> What you will do
Reproduce from the records below, with no pictures, exactly the lines between the one containing "### Useful resources" and the one containing "Project Overview", inclusive.

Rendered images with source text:
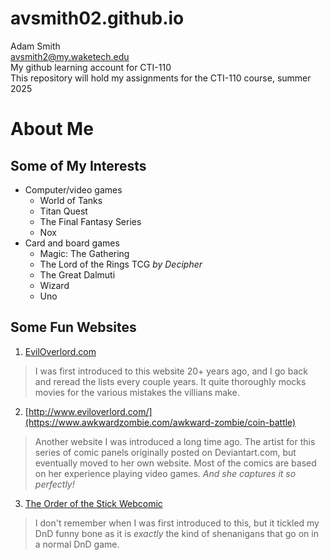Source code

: # avsmith02.github.io
Adam Smith\
avsmith2@my.waketech.edu\
My github learning account for CTI-110\
This repository will hold my assignments for the CTI-110 course, summer 2025  
  
# About Me  
## Some of My Interests  
 * Computer/video games  
   * World of Tanks  
   * Titan Quest  
   * The Final Fantasy Series  
   * Nox  
 * Card and board games  
   * Magic: The Gathering  
   * The Lord of the Rings TCG _by Decipher_  
   * The Great Dalmuti  
   * Wizard  
   * Uno  

## Some Fun Websites 
 1. [EvilOverlord.com](http://www.eviloverlord.com/lists/overlord.html)  
 >I was first introduced to this website 20+ years ago, and I go back and reread the lists every couple years. It quite thoroughly mocks movies for the various mistakes the villians make.  
 2. [http://www.eviloverlord.com/](https://www.awkwardzombie.com/awkward-zombie/coin-battle)  
 >Another website I was introduced a long time ago. The artist for this series of comic panels originally posted on Deviantart.com, but eventually moved to her own website. Most of the comics are based on her experience playing video games. _And she captures it so perfectly!_  
 3. [The Order of the Stick Webcomic](https://www.giantitp.com/comics/oots0001.html)  
 >I don't remember when I was first introduced to this, but it tickled my DnD funny bone as it is _exactly_ the kind of shenanigans that go on in a normal DnD game.  
 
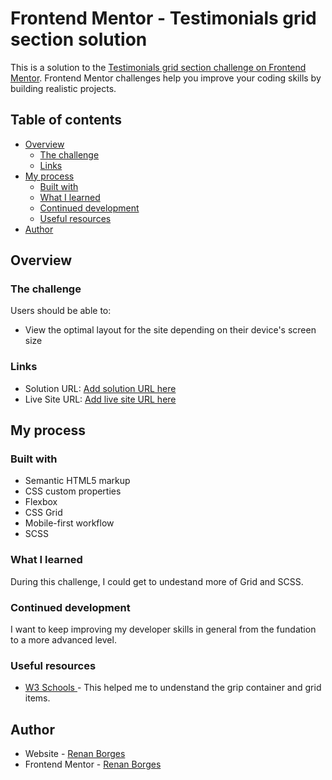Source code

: # Frontend Mentor - Testimonials grid section solution

This is a solution to the [Testimonials grid section challenge on Frontend Mentor](https://www.frontendmentor.io/challenges/testimonials-grid-section-Nnw6J7Un7). Frontend Mentor challenges help you improve your coding skills by building realistic projects. 

## Table of contents

- [Overview](#overview)
  - [The challenge](#the-challenge)
  - [Links](#links)
- [My process](#my-process)
  - [Built with](#built-with)
  - [What I learned](#what-i-learned)
  - [Continued development](#continued-development)
  - [Useful resources](#useful-resources)
- [Author](#author)




## Overview

### The challenge

Users should be able to:

- View the optimal layout for the site depending on their device's screen size



### Links

- Solution URL: [Add solution URL here](https://your-solution-url.com)
- Live Site URL: [Add live site URL here](https://your-live-site-url.com)

## My process

### Built with

- Semantic HTML5 markup
- CSS custom properties
- Flexbox
- CSS Grid
- Mobile-first workflow
- SCSS



### What I learned

During this challenge, I could get to undestand more of Grid and SCSS.



### Continued development

I want to keep improving my developer skills in general from the fundation to a more advanced level.

### Useful resources

- [W3 Schools ](https://www.w3schools.com/) - This helped me to undenstand the grip container and grid items.


## Author

- Website - [Renan Borges](https://github.com/Renan3232)
- Frontend Mentor - [Renan Borges](https://www.frontendmentor.io/profile/Renan3232)



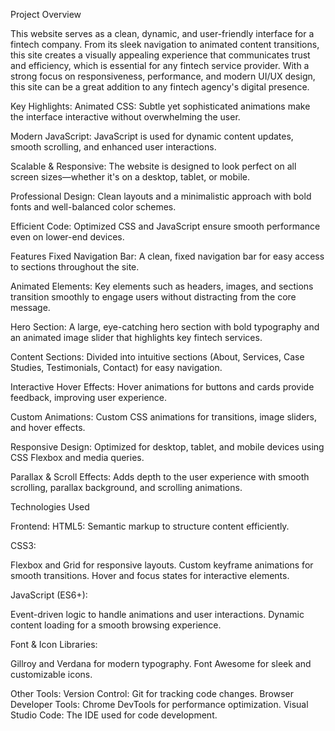 Project Overview

This website serves as a clean, dynamic, and user-friendly interface for a fintech company. From its sleek navigation to animated content transitions, this site creates a visually appealing experience that communicates trust and efficiency, which is essential for any fintech service provider. With a strong focus on responsiveness, performance, and modern UI/UX design, this site can be a great addition to any fintech agency's digital presence.

Key Highlights:
Animated CSS: Subtle yet sophisticated animations make the interface interactive without overwhelming the user.

Modern JavaScript: JavaScript is used for dynamic content updates, smooth scrolling, and enhanced user interactions.

Scalable & Responsive: The website is designed to look perfect on all screen sizes—whether it's on a desktop, tablet, or mobile.

Professional Design: Clean layouts and a minimalistic approach with bold fonts and well-balanced color schemes.

Efficient Code: Optimized CSS and JavaScript ensure smooth performance even on lower-end devices.

Features
Fixed Navigation Bar: A clean, fixed navigation bar for easy access to sections throughout the site.

Animated Elements: Key elements such as headers, images, and sections transition smoothly to engage users without distracting from the core message.

Hero Section: A large, eye-catching hero section with bold typography and an animated image slider that highlights key fintech services.

Content Sections: Divided into intuitive sections (About, Services, Case Studies, Testimonials, Contact) for easy navigation.

Interactive Hover Effects: Hover animations for buttons and cards provide feedback, improving user experience.

Custom Animations: Custom CSS animations for transitions, image sliders, and hover effects.

Responsive Design: Optimized for desktop, tablet, and mobile devices using CSS Flexbox and media queries.

Parallax & Scroll Effects: Adds depth to the user experience with smooth scrolling, parallax background, and scrolling animations.

Technologies Used

Frontend:
HTML5: Semantic markup to structure content efficiently.

CSS3:

Flexbox and Grid for responsive layouts.
Custom keyframe animations for smooth transitions.
Hover and focus states for interactive elements.

JavaScript (ES6+):

Event-driven logic to handle animations and user interactions.
Dynamic content loading for a smooth browsing experience.

Font & Icon Libraries:

Gillroy and Verdana for modern typography.
Font Awesome for sleek and customizable icons.

Other Tools:
Version Control: Git for tracking code changes.
Browser Developer Tools: Chrome DevTools for performance optimization.
Visual Studio Code: The IDE used for code development.
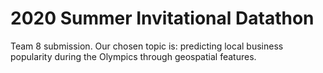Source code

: # 2020 Summer Invitational Datathon   
Team 8 submission. Our chosen topic is: predicting local business popularity during the Olympics through geospatial features.    
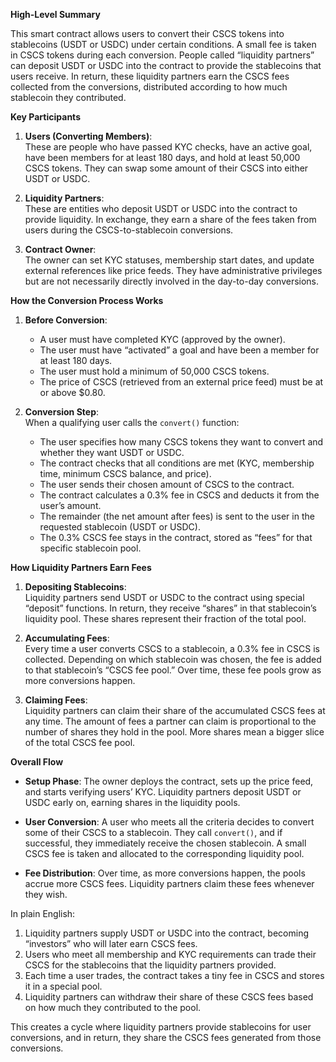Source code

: **High-Level Summary**

This smart contract allows users to convert their CSCS tokens into stablecoins (USDT or USDC) under certain conditions. A small fee is taken in CSCS tokens during each conversion. People called “liquidity partners” can deposit USDT or USDC into the contract to provide the stablecoins that users receive. In return, these liquidity partners earn the CSCS fees collected from the conversions, distributed according to how much stablecoin they contributed.

**Key Participants**

1. **Users (Converting Members)**:  
   These are people who have passed KYC checks, have an active goal, have been members for at least 180 days, and hold at least 50,000 CSCS tokens. They can swap some amount of their CSCS into either USDT or USDC.

2. **Liquidity Partners**:  
   These are entities who deposit USDT or USDC into the contract to provide liquidity. In exchange, they earn a share of the fees taken from users during the CSCS-to-stablecoin conversions.

3. **Contract Owner**:  
   The owner can set KYC statuses, membership start dates, and update external references like price feeds. They have administrative privileges but are not necessarily directly involved in the day-to-day conversions.

**How the Conversion Process Works**

1. **Before Conversion**:  
   - A user must have completed KYC (approved by the owner).
   - The user must have “activated” a goal and have been a member for at least 180 days.
   - The user must hold a minimum of 50,000 CSCS tokens.
   - The price of CSCS (retrieved from an external price feed) must be at or above $0.80.

2. **Conversion Step**:  
   When a qualifying user calls the `convert()` function:
   - The user specifies how many CSCS tokens they want to convert and whether they want USDT or USDC.
   - The contract checks that all conditions are met (KYC, membership time, minimum CSCS balance, and price).
   - The user sends their chosen amount of CSCS to the contract.
   - The contract calculates a 0.3% fee in CSCS and deducts it from the user’s amount.
   - The remainder (the net amount after fees) is sent to the user in the requested stablecoin (USDT or USDC).
   - The 0.3% CSCS fee stays in the contract, stored as “fees” for that specific stablecoin pool.

**How Liquidity Partners Earn Fees**

1. **Depositing Stablecoins**:  
   Liquidity partners send USDT or USDC to the contract using special “deposit” functions. In return, they receive “shares” in that stablecoin’s liquidity pool. These shares represent their fraction of the total pool.

2. **Accumulating Fees**:  
   Every time a user converts CSCS to a stablecoin, a 0.3% fee in CSCS is collected. Depending on which stablecoin was chosen, the fee is added to that stablecoin’s “CSCS fee pool.” Over time, these fee pools grow as more conversions happen.

3. **Claiming Fees**:  
   Liquidity partners can claim their share of the accumulated CSCS fees at any time. The amount of fees a partner can claim is proportional to the number of shares they hold in the pool. More shares mean a bigger slice of the total CSCS fee pool.

**Overall Flow**

- **Setup Phase**: The owner deploys the contract, sets up the price feed, and starts verifying users’ KYC. Liquidity partners deposit USDT or USDC early on, earning shares in the liquidity pools.
  
- **User Conversion**: A user who meets all the criteria decides to convert some of their CSCS to a stablecoin. They call `convert()`, and if successful, they immediately receive the chosen stablecoin. A small CSCS fee is taken and allocated to the corresponding liquidity pool.

- **Fee Distribution**: Over time, as more conversions happen, the pools accrue more CSCS fees. Liquidity partners claim these fees whenever they wish.

In plain English:  
1. Liquidity partners supply USDT or USDC into the contract, becoming “investors” who will later earn CSCS fees.
2. Users who meet all membership and KYC requirements can trade their CSCS for the stablecoins that the liquidity partners provided.
3. Each time a user trades, the contract takes a tiny fee in CSCS and stores it in a special pool.
4. Liquidity partners can withdraw their share of these CSCS fees based on how much they contributed to the pool.

This creates a cycle where liquidity partners provide stablecoins for user conversions, and in return, they share the CSCS fees generated from those conversions.
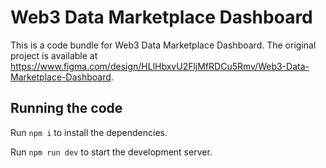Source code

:
  # Web3 Data Marketplace Dashboard

  This is a code bundle for Web3 Data Marketplace Dashboard. The original project is available at https://www.figma.com/design/HLlHbxvU2FljMfRDCu5Rmv/Web3-Data-Marketplace-Dashboard.

  ## Running the code

  Run `npm i` to install the dependencies.

  Run `npm run dev` to start the development server.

> Solution to the problem
### Useful resources

- [W3 Schools ](https://www.w3schools.com/) - This helped me to undenstand the grip container and grid items.


## Author

- Website - [Renan Borges](https://github.com/Renan3232)
- Frontend Mentor - [Renan Borges](https://www.frontendmentor.io/profile/Renan3232)



 Project Overview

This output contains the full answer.